(WORK REQUEST) Read through the listing below and copy each line in which the word "documentclass" occurs.

☆ ☆ ☆ ☆

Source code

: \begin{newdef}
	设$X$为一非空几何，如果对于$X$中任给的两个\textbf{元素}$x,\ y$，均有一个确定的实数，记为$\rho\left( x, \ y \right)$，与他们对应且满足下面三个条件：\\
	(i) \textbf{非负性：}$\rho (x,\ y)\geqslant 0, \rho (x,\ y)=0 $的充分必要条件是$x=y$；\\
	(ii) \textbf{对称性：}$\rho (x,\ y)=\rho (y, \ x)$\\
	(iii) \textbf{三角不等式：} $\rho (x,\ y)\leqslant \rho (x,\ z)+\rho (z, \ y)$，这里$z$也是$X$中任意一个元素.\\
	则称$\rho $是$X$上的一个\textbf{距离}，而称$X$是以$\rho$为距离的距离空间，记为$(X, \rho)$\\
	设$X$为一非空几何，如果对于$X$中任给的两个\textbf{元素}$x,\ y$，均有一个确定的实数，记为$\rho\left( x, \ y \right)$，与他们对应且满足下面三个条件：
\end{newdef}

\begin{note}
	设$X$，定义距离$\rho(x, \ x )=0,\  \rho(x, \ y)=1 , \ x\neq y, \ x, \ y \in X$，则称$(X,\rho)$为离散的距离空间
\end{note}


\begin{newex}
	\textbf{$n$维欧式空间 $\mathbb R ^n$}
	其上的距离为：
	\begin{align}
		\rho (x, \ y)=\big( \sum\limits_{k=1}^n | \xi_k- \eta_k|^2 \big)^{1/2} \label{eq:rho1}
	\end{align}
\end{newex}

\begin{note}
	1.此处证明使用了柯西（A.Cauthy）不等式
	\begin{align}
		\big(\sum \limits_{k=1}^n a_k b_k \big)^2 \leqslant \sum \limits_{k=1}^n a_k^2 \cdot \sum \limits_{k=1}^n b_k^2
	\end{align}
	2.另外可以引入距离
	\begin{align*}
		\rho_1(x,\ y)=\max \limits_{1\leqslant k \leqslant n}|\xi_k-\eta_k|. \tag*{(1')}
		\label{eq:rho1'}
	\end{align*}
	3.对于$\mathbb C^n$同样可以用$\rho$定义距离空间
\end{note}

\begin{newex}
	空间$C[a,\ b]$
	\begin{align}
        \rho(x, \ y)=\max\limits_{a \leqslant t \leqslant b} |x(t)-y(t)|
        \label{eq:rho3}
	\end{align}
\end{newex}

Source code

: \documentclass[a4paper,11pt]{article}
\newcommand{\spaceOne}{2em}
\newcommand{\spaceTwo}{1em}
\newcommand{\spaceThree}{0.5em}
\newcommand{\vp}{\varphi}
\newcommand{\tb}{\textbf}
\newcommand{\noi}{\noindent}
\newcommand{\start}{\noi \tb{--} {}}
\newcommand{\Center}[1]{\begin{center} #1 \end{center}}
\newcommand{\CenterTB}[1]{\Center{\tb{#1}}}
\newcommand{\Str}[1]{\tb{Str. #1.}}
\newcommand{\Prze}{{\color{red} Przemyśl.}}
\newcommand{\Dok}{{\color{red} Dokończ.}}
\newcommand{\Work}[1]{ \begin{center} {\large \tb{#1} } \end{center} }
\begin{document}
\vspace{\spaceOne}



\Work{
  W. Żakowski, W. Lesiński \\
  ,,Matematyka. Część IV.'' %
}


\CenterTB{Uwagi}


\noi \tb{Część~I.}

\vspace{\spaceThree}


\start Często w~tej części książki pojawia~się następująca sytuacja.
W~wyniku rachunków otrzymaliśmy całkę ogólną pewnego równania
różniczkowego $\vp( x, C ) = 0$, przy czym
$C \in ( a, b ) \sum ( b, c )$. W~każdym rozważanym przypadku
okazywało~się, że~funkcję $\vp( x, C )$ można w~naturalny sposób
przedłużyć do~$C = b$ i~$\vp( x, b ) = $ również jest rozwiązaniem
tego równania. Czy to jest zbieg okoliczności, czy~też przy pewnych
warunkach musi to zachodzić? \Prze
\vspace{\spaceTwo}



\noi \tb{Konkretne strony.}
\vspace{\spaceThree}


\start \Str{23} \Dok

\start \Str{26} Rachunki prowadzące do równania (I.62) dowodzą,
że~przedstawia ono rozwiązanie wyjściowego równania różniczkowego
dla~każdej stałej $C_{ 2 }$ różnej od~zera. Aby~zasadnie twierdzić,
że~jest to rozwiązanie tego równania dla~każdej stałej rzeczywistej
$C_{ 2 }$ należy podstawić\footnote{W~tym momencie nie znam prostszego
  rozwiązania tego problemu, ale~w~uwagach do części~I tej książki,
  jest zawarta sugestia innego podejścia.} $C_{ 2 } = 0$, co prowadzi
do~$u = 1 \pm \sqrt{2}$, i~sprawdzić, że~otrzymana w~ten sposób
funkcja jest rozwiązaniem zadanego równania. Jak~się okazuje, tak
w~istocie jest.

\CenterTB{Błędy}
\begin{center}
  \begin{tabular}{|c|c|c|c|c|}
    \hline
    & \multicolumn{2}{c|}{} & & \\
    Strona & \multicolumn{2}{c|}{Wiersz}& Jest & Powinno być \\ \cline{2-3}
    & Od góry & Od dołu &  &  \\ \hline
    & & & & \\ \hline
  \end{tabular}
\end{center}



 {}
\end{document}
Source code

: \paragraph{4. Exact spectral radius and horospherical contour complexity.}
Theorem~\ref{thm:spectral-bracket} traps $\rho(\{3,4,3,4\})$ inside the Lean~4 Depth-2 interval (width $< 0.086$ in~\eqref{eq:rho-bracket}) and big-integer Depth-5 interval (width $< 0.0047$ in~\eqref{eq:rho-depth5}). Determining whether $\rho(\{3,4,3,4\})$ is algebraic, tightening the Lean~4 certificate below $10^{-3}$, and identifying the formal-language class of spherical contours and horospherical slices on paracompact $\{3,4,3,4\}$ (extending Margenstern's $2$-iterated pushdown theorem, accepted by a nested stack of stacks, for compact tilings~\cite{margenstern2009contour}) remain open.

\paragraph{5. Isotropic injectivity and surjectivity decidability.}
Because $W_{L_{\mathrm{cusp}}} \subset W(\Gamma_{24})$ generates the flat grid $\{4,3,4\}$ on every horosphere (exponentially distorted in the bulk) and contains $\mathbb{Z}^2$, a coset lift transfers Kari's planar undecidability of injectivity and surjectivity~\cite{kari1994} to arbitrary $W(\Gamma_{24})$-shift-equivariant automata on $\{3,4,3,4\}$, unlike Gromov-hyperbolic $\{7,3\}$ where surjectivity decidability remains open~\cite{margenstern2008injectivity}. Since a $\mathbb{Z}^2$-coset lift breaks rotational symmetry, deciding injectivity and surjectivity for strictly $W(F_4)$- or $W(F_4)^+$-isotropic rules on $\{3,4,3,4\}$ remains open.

☆ ☆ ☆ ☆

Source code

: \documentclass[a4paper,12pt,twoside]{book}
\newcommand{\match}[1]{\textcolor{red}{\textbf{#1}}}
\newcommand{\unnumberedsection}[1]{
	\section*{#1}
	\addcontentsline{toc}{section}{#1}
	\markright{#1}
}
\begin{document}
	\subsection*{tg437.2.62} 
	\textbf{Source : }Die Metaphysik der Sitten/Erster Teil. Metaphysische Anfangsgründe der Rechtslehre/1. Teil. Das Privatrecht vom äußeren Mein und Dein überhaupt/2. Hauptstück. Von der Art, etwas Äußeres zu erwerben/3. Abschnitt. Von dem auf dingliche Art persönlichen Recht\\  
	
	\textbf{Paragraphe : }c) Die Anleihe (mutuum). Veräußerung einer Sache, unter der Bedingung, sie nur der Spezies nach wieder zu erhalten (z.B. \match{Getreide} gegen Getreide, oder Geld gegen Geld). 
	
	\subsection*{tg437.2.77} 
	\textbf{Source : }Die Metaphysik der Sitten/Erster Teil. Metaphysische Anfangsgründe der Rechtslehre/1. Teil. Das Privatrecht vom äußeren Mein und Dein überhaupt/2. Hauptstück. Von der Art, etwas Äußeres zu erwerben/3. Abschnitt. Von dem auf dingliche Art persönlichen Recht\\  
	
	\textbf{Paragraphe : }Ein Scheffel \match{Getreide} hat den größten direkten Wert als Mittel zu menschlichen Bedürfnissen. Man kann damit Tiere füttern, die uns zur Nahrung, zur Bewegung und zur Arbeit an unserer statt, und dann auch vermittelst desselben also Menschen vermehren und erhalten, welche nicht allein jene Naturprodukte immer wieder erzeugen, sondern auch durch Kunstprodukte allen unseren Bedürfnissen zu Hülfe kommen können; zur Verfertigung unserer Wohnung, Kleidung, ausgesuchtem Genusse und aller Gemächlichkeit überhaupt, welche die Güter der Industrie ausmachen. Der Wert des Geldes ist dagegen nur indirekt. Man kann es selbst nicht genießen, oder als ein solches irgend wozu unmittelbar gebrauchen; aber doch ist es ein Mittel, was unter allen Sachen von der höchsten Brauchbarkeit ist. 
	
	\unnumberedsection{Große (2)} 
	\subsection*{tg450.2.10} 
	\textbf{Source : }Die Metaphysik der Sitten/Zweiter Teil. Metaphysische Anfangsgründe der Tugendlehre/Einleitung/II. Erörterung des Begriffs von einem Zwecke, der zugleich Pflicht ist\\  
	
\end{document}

☆ ☆ ☆ ☆

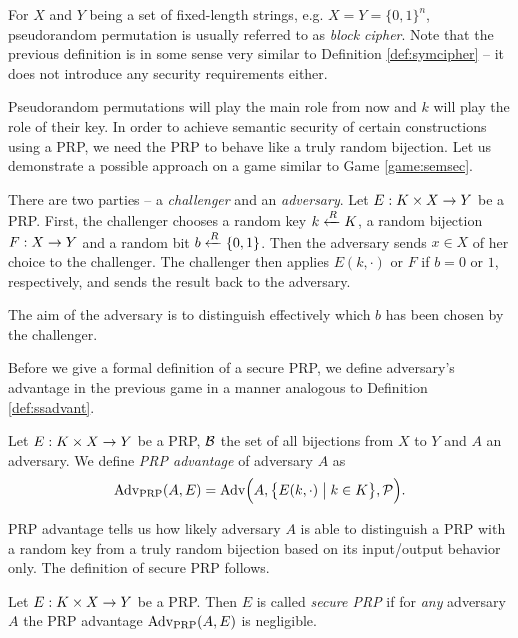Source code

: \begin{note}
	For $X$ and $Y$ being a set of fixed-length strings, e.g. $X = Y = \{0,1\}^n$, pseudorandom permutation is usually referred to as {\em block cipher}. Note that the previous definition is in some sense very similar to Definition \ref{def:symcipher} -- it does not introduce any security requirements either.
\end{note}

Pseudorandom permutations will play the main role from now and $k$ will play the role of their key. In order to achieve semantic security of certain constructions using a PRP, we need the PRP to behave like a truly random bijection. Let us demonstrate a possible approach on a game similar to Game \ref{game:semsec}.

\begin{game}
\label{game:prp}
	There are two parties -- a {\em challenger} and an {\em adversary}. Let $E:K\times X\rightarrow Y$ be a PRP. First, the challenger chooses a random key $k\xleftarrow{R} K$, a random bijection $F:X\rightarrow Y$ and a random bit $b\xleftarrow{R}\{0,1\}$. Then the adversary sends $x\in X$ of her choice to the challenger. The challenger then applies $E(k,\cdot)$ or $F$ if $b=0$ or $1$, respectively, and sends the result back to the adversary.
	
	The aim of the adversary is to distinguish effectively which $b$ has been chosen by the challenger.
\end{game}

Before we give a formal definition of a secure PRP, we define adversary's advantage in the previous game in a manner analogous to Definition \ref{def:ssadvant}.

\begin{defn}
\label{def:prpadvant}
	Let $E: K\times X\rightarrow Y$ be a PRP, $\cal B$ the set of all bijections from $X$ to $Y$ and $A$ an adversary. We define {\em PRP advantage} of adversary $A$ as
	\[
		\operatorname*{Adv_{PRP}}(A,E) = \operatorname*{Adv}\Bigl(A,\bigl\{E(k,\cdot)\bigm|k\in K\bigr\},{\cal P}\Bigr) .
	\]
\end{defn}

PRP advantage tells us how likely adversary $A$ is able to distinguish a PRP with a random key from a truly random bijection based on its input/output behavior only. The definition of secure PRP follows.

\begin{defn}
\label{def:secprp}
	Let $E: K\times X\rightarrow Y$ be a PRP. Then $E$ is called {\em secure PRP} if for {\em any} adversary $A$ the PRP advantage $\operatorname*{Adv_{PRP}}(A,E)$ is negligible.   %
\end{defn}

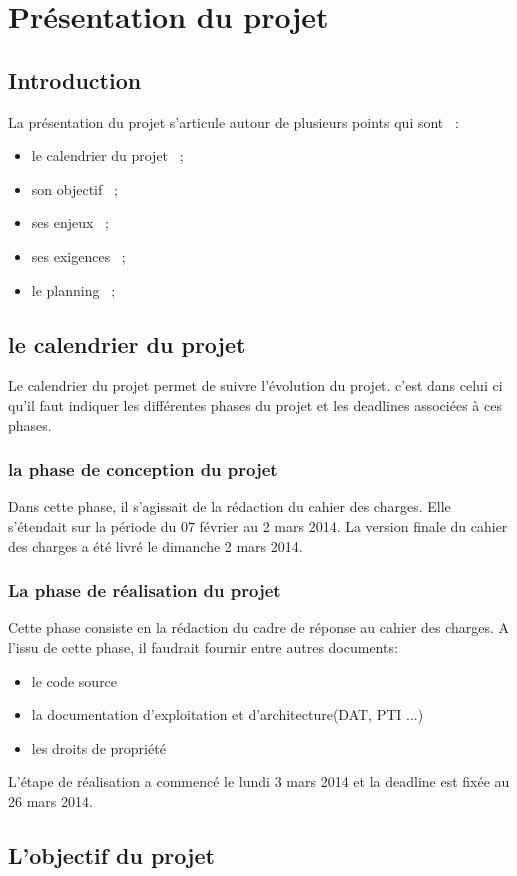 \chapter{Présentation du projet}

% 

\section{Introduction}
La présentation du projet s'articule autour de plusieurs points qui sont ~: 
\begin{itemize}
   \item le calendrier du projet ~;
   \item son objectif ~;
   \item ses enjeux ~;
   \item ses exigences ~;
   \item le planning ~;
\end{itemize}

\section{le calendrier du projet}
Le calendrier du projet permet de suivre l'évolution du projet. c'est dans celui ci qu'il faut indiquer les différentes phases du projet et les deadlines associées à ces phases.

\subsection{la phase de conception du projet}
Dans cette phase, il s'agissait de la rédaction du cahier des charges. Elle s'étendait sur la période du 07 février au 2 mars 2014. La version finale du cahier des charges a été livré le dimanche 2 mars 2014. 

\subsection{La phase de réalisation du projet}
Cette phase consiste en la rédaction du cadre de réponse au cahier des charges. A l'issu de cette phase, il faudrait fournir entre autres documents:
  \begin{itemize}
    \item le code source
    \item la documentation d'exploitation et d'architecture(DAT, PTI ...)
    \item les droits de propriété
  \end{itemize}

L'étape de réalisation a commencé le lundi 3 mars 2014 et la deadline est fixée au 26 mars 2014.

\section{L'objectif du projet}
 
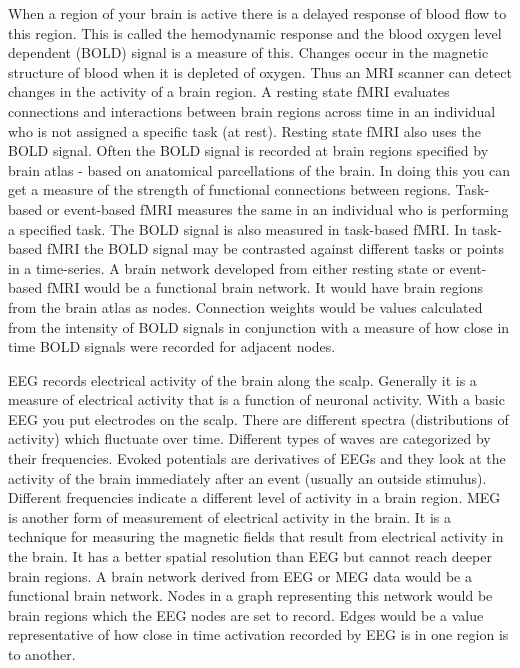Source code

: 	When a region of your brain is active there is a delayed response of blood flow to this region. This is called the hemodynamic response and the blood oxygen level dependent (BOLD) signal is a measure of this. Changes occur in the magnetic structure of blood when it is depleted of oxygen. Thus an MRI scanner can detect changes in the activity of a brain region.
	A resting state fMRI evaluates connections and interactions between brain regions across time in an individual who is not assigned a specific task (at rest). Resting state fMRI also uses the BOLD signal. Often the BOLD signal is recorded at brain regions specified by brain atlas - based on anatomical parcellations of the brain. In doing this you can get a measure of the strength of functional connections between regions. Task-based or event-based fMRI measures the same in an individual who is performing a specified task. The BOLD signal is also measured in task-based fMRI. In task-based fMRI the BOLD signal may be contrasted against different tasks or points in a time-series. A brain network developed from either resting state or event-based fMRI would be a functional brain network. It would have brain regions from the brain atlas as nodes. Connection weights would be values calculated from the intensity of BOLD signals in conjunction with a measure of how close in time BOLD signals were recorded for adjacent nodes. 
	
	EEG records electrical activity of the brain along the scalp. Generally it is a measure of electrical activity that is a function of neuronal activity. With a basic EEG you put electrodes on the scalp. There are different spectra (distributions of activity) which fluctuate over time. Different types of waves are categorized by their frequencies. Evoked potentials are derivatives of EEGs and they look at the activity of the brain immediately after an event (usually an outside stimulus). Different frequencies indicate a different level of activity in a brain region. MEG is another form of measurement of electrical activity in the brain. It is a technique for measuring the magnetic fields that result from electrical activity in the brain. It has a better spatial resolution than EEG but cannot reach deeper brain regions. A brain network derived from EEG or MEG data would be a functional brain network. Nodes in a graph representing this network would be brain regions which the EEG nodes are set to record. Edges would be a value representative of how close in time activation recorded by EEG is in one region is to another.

☆ ☆ ☆ ☆

(REPLY TO THE TASK)
: \documentclass[a4paper,11pt]{article}
: \documentclass[a4paper,12pt,twoside]{book}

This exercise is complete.